--- What is being asked ---
Lines outside the range are not wanted. Give again exactly the lines between the line holding "updating the configuration." and the line holding "base version change.", inclusive, from the listing below.

── Provided records ──

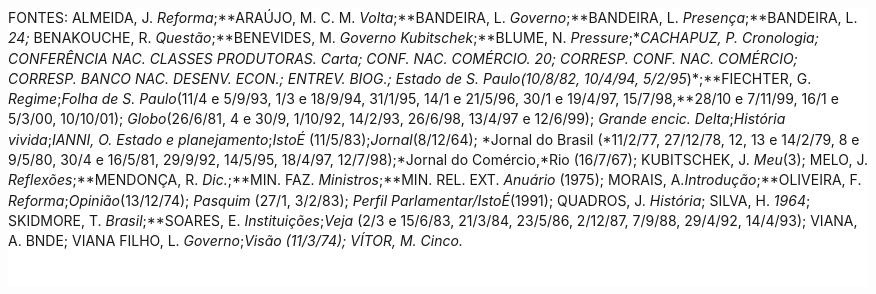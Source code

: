 FONTES: ALMEIDA, J. *Reforma*;**ARAÚJO, M. C. M. *Volta*;**BANDEIRA, L.
*Governo*;**BANDEIRA, L. *Presença*;**BANDEIRA, L. *24;* BENAKOUCHE, R.
*Questão*;**BENEVIDES, M. *Governo Kubitschek*;**BLUME, N.
*Pressure*;**CACHAPUZ, P. *Cronologia*; CONFERÊNCIA NAC. CLASSES
PRODUTORAS. *Carta*; CONF. NAC. COMÉRCIO. *20;* CORRESP. CONF. NAC.
COMÉRCIO; CORRESP. BANCO NAC. DESENV. ECON.; ENTREV. BIOG.; *Estado de
S. Paulo*(10/8/82, 10/4/94, 5/2/95*)*;**FIECHTER, G. *Regime*;*Folha de
S. Paulo*(11/4 e 5/9/93, 1/3 e 18/9/94, 31/1/95, 14/1 e 21/5/96, 30/1 e
19/4/97, 15/7/98,**28/10 e 7/11/99, 16/1 e 5/3/00, 10/10/01);
*Globo*(26/6/81, 4 e 30/9, 1/10/92, 14/2/93, 26/6/98, 13/4/97 e
12/6/99); *Grande encic. Delta*;*História vivida*;**IANNI, O*. Estado e
planejamento*;*IstoÉ* (11/5/83);*Jornal*(8/12/64); *Jornal do Brasil
(*11/2/77, 27/12/78, 12, 13 e 14/2/79, 8 e 9/5/80, 30/4 e 16/5/81,
29/9/92, 14/5/95, 18/4/97, 12/7/98);*Jornal do Comércio,*Rio (16/7/67);
KUBITSCHEK, J. *Meu*(3); MELO, J. *Reflexões*;**MENDONÇA, R.
*Dic.*;**MIN. FAZ. *Ministros*;**MIN. REL. EXT. *Anuário* (1975);
MORAIS, A.*Introdução*;**OLIVEIRA, F. *Reforma*;*Opinião*(13/12/74);
*Pasquim* (27/1, 3/2/83); *Perfil Parlamentar/IstoÉ*(1991); QUADROS, J.
*História*; SILVA, H. *1964*; SKIDMORE, T. *Brasil*;**SOARES, E.
*Instituições*;*Veja* (2/3 e 15/6/83, 21/3/84, 23/5/86, 2/12/87, 7/9/88,
29/4/92, 14/4/93); VIANA, A. BNDE; VIANA FILHO, L. *Governo*;*Visão
(*11/3/74); VÍTOR, M. *Cinco*.**

 

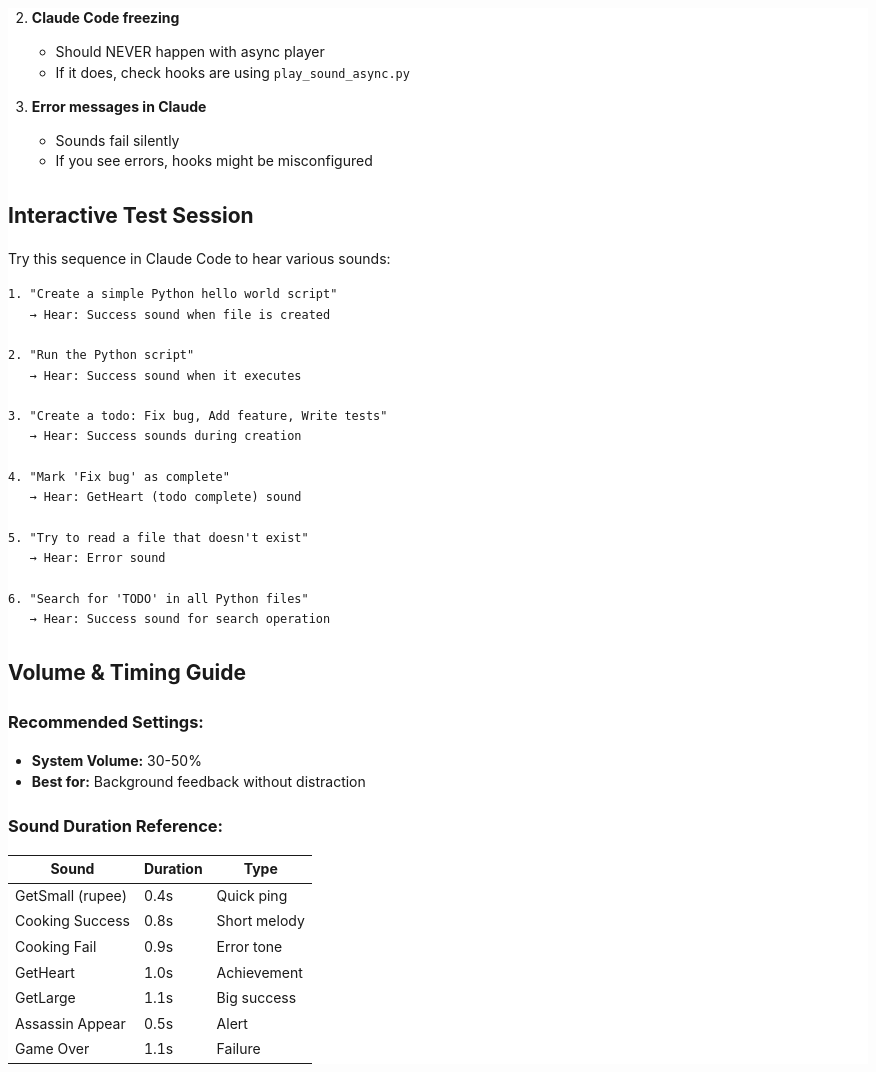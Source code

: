 2. **Claude Code freezing**
   - Should NEVER happen with async player
   - If it does, check hooks are using `play_sound_async.py`

3. **Error messages in Claude**
   - Sounds fail silently
   - If you see errors, hooks might be misconfigured

## Interactive Test Session

Try this sequence in Claude Code to hear various sounds:

```
1. "Create a simple Python hello world script"
   → Hear: Success sound when file is created

2. "Run the Python script"  
   → Hear: Success sound when it executes

3. "Create a todo: Fix bug, Add feature, Write tests"
   → Hear: Success sounds during creation

4. "Mark 'Fix bug' as complete"
   → Hear: GetHeart (todo complete) sound

5. "Try to read a file that doesn't exist"
   → Hear: Error sound

6. "Search for 'TODO' in all Python files"
   → Hear: Success sound for search operation
```

## Volume & Timing Guide

### Recommended Settings:
- **System Volume:** 30-50%
- **Best for:** Background feedback without distraction

### Sound Duration Reference:
| Sound | Duration | Type |
|-------|----------|------|
| GetSmall (rupee) | 0.4s | Quick ping |
| Cooking Success | 0.8s | Short melody |
| Cooking Fail | 0.9s | Error tone |
| GetHeart | 1.0s | Achievement |
| GetLarge | 1.1s | Big success |
| Assassin Appear | 0.5s | Alert |
| Game Over | 1.1s | Failure |
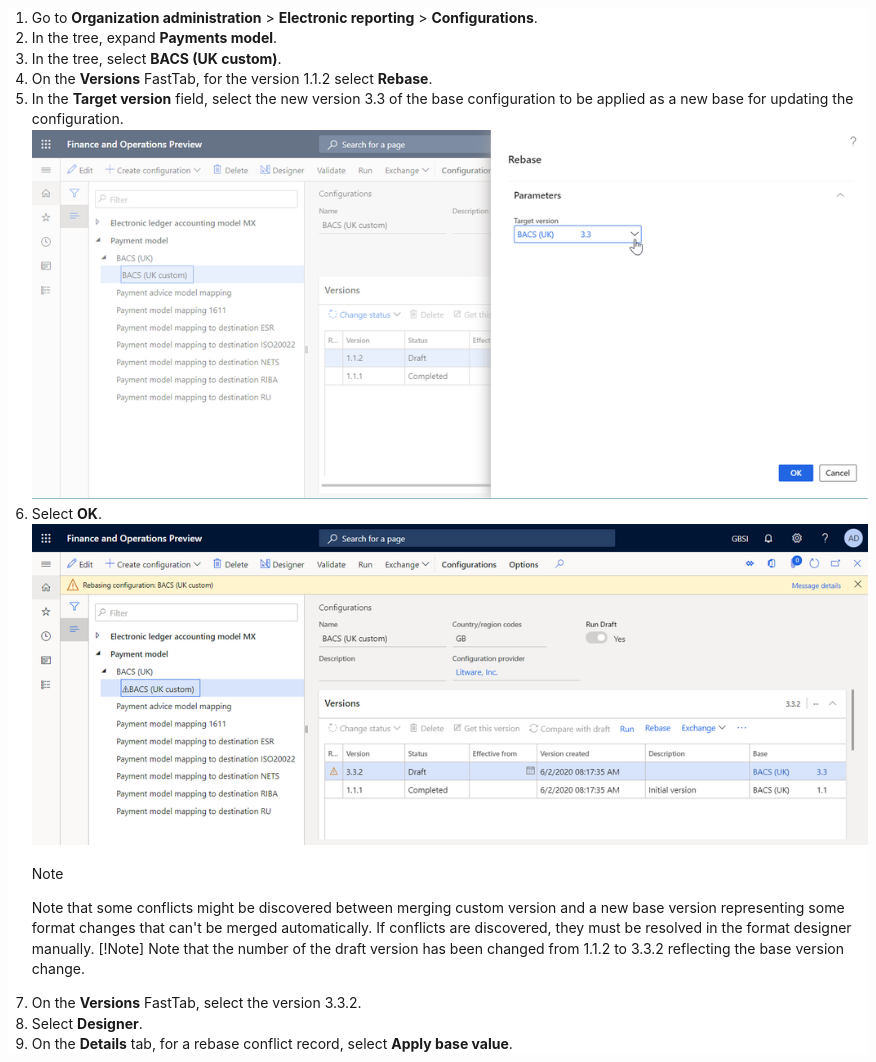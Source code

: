 1.  Go to **Organization administration** \> **Electronic reporting** \> **Configurations**.
2.  In the tree, expand **Payments model**.
3.  In the tree, select **BACS (UK custom)**.
4.  On the **Versions** FastTab, for the version 1.1.2 select **Rebase**.
5.  In the **Target version** field, select the new version 3.3 of the base configuration to be applied as a new base for updating the configuration.
    <br>![ER configurations page](./media/er-quick-start2-rebase1.png)
6.  Select **OK**.
    <br>![ER configurations page](./media/er-quick-start2-rebase2.png)
    > [!Note]
    > Note that some conflicts might be discovered between merging custom version and a new base version representing some format changes that can't be merged automatically. If conflicts are discovered, they must be resolved in the format designer manually.
    > [!Note]
    > Note that the number of the draft version has been changed from 1.1.2 to 3.3.2 reflecting the base version change.
7.  On the **Versions** FastTab, select the version 3.3.2.
8.  Select **Designer**.
9.  On the **Details** tab, for a rebase conflict record, select **Apply base value**.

───

--- Task solution ---
5.  In the **Target version** field, select the new version 3.3 of the base configuration to be applied as a new base for updating the configuration.
    <br>![ER configurations page](./media/er-quick-start2-rebase1.png)
6.  Select **OK**.
    <br>![ER configurations page](./media/er-quick-start2-rebase2.png)
    > [!Note]
    > Note that some conflicts might be discovered between merging custom version and a new base version representing some format changes that can't be merged automatically. If conflicts are discovered, they must be resolved in the format designer manually.
    > [!Note]
    > Note that the number of the draft version has been changed from 1.1.2 to 3.3.2 reflecting the base version change.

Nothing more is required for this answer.